Microsoft has appeared to have developed a viable competitor to AMD’s Mantle if the benchmarks displayed at Intel’s SIGGRAPH booth in Vancouver are consistent with real-world performance.
According to benchmarks and a demo ran at Intel’s SIGGRAPH booth, DirectX 12 offers a 70% boost in performance over DirectX 11 and offers substantial power savings to0. The demo run was a graphically intense simulation of what appears to be an asteroid belt with 50,000 asteroids rendered on screen. This is similar to AMD’s demo of Star Citizen — where tens of thousands of individual ships are rendered in a big dogfight — that it uses to promote Mantle. The demo was run on a Surface Pro 3, which is powered by a Core i5 chip with an Intel HD4400 GPU.
The benchmark Intel ran had two tests. In the first, the frame rate is constant (locked) allowing the benchmark to push the system as hard as possible to get the highest frames per second score possible. The second test, the frame rate is unlocked which allows the system to try and balance performance and power consumption.
As the image below displays, during the first test DirectX 12 had a nearly 50% power savings over DirectX 11.
In the second test, which tried to balance performance and power consumption, DirectX 11 pushed out 19 FPS while DirectX 12 was able to render 33 FPS.
As Intel explains in a blog post, the power savings come by substantially reducing CPU overhead.
“DirectX 12 is designed for low overhead, multi-threaded rendering.

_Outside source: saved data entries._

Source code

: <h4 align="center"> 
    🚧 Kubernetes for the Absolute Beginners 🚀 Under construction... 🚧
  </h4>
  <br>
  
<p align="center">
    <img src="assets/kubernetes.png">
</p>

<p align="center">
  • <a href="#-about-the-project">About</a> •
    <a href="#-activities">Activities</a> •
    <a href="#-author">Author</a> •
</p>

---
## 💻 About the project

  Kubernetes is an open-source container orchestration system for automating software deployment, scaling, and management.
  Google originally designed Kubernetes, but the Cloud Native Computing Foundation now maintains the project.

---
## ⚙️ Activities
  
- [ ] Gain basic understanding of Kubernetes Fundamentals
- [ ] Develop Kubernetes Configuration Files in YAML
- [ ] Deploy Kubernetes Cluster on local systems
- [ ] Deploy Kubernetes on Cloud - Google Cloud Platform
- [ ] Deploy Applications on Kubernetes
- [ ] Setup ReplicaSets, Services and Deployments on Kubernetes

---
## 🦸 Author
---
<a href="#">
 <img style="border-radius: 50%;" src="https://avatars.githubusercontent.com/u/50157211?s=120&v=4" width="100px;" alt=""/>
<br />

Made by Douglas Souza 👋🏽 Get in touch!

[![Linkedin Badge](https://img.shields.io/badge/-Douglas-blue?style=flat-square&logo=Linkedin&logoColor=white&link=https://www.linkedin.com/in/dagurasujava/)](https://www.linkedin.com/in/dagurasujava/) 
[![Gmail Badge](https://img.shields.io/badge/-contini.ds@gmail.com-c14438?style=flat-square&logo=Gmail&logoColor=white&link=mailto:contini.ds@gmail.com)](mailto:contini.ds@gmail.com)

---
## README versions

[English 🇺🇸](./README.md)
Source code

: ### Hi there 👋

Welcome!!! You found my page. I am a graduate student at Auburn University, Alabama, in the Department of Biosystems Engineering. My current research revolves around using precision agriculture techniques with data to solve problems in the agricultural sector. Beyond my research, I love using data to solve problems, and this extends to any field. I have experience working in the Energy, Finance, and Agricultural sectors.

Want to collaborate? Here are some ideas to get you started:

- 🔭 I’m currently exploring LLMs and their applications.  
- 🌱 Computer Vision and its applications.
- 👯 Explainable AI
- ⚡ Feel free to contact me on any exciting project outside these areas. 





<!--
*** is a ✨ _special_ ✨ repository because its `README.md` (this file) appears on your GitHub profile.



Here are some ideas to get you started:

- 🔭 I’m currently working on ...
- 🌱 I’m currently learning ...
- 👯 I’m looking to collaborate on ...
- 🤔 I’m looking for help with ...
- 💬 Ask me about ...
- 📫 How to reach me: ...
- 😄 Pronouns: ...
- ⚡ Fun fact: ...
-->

Using the new API we have reduced the CPU power requirement and thus freed up that power for the GPU,” Intel’s Andrew Lauritzen wrote in a blog post.
This is a victory for both Microsoft and Intel. For Microsoft, it shows that there is no threat to the established legacy of DirectX. With data like this developers might have to take a long-hard look at moving to the relatively unused and untested Mantle — especially when DirectX runs (hypothetically) equally as well across all platforms. For Intel, this is a victory because it shows that its SoCs and CPUs have the ability to perform well in gaming scenarios on mobile platforms running Windows.
Perhaps there will be something of an API-war in 2015.